戦時中は製糸工場で働いた。
 時折手紙を書いては百之助さんのもとへ送ったのだが、彼がそれを読んでくれていたのかは分からなかった。彼からの手紙の返事は来たことがなく、きっとそれどころではなかったのかもしれない。

 そして戦争も終結し百之助さんは私の待つ家へ帰ってくるかと思えば、数日帰ってきただけで彼は兵舎に戻ってしまった。
 理由を聞いても決して教えることなく、はぐらかすのみ。
 百之助さんがわずかにいた数日、ぽつりと言ったあの言葉が忘れられない。

『───弟に会った』

 彼のその複雑な家庭を私は知っている。
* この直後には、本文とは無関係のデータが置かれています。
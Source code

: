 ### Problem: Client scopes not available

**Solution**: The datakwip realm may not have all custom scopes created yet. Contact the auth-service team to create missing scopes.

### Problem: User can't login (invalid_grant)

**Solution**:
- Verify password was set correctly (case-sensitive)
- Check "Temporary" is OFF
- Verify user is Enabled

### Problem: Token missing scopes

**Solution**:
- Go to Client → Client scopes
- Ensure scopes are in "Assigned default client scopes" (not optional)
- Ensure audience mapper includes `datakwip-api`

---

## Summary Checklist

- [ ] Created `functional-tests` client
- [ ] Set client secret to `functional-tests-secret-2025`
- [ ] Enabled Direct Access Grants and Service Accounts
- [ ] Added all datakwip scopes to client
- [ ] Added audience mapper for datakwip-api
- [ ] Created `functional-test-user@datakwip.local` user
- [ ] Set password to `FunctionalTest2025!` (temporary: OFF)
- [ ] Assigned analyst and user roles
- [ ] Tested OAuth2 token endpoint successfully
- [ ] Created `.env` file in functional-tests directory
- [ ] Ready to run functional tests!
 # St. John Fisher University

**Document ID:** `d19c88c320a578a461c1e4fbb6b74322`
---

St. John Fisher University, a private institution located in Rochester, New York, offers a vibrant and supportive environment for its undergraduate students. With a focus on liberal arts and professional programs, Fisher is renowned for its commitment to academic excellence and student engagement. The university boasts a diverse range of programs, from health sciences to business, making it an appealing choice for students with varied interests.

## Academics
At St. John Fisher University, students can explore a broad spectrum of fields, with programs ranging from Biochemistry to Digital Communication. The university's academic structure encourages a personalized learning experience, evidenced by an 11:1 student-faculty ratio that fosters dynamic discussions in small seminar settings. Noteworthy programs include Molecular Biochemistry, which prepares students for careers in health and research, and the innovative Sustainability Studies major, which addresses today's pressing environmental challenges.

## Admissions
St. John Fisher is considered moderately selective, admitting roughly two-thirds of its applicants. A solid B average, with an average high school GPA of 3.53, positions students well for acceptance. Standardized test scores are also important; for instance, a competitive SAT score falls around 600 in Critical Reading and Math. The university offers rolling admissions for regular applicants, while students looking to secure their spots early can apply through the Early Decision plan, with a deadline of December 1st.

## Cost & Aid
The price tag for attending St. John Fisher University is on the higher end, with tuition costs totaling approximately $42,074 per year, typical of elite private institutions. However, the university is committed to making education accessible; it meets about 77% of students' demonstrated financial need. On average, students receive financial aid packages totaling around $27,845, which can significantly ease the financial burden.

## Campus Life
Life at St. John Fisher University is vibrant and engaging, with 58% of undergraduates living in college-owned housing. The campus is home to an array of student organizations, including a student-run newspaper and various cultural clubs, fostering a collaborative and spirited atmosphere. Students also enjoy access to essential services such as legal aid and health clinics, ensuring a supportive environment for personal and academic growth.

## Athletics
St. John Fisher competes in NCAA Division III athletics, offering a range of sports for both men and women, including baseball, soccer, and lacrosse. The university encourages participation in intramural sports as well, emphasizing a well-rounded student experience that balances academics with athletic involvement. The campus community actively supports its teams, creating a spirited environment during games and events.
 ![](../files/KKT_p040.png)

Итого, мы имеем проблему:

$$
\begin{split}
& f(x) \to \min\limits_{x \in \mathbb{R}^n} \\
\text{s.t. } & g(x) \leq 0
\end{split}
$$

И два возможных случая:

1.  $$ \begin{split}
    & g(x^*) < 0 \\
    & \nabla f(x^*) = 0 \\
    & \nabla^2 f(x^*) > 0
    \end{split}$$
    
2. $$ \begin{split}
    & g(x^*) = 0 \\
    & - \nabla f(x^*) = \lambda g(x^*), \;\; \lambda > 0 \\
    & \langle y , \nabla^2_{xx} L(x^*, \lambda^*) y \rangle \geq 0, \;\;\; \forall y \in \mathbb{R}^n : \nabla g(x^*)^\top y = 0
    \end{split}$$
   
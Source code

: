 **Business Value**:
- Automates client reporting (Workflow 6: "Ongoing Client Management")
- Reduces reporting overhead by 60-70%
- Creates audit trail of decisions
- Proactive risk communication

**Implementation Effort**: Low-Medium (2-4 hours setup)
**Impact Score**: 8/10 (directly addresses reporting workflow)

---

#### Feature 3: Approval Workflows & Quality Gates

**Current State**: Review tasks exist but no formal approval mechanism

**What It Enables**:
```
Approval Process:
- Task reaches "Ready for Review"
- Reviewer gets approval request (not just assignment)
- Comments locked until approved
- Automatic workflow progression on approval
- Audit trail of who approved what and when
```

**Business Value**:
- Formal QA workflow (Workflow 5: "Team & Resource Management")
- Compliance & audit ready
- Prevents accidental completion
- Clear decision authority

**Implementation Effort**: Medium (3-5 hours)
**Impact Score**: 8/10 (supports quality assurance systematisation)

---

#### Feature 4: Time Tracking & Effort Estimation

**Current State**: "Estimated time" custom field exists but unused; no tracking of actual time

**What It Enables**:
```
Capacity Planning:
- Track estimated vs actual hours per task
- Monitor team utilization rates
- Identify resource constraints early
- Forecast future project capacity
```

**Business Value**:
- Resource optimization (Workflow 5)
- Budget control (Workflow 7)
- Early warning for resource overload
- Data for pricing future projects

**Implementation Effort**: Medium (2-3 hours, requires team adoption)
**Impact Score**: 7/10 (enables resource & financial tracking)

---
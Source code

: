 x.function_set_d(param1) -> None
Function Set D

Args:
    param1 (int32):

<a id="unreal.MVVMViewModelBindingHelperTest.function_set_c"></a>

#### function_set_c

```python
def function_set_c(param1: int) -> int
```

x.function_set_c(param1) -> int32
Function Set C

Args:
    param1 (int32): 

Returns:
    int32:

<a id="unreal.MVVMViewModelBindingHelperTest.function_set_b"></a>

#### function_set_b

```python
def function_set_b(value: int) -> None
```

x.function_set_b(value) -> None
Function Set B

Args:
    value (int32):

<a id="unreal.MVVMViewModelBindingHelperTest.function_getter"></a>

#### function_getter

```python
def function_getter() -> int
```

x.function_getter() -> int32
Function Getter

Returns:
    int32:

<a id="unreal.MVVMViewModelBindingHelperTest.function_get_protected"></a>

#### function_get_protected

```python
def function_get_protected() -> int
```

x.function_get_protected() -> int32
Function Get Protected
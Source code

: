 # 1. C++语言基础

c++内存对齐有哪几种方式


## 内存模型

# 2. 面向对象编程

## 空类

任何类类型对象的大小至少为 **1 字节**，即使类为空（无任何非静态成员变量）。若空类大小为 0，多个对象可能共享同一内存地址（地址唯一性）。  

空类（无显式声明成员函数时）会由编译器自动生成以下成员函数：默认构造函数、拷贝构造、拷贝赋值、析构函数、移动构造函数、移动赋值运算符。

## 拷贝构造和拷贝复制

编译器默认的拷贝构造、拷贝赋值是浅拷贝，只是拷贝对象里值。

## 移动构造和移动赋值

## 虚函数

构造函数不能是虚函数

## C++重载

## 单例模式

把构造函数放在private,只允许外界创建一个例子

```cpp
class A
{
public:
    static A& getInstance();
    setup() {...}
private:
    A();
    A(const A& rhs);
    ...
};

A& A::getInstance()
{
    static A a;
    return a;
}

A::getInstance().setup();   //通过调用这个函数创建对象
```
妾の子として産まれた彼と違い、本妻の子として生まれ愛されて育った腹違いの弟。どうやら軍でその弟に会ったようだった。

 戦争から戻ってきた百之助さんは以前とは明らかに違っていた。感情はより削ぎ落とされ、まるで底の知れない幼少のあの頃に戻ってしまったかのようだった。
 そして私は工場をやめ、縫い物の内職と彼から月始めにくる給与から生計を立てて今日まで暮らしてきた。



 ◇



 札幌の駅に着けば、そこには叔母が待っていた。聞けば百之助さんから電話で朝一の列車に乗って私がやって来るということを伝えていたらしい。
 いきなり来てしまったことを謝れば叔母は首を振った。

「本当に久しぶりね。元気だった?」
「ええ。叔母さんは?」
「私はずっと変わらないわ。病気もなくぴんぴんしてる」

 旅館を切り盛りしている叔母は今もとても若々しい。旅館を出ても大丈夫だったかと聞けば、現在改築している最中で営業はしていないらしい。

 駅前に停められていた鉄道馬車に乗り込み、私はそこでようやくほっと息ができたような心地がした。
 馬車の上からぐるりと周りを見渡せば、札幌の街並みは自分が住んでいた頃と然程変わっていなかった。赤煉瓦造りの建物が並んでおり、往来の隅には連日振り続けている雪が積もり溜まっている。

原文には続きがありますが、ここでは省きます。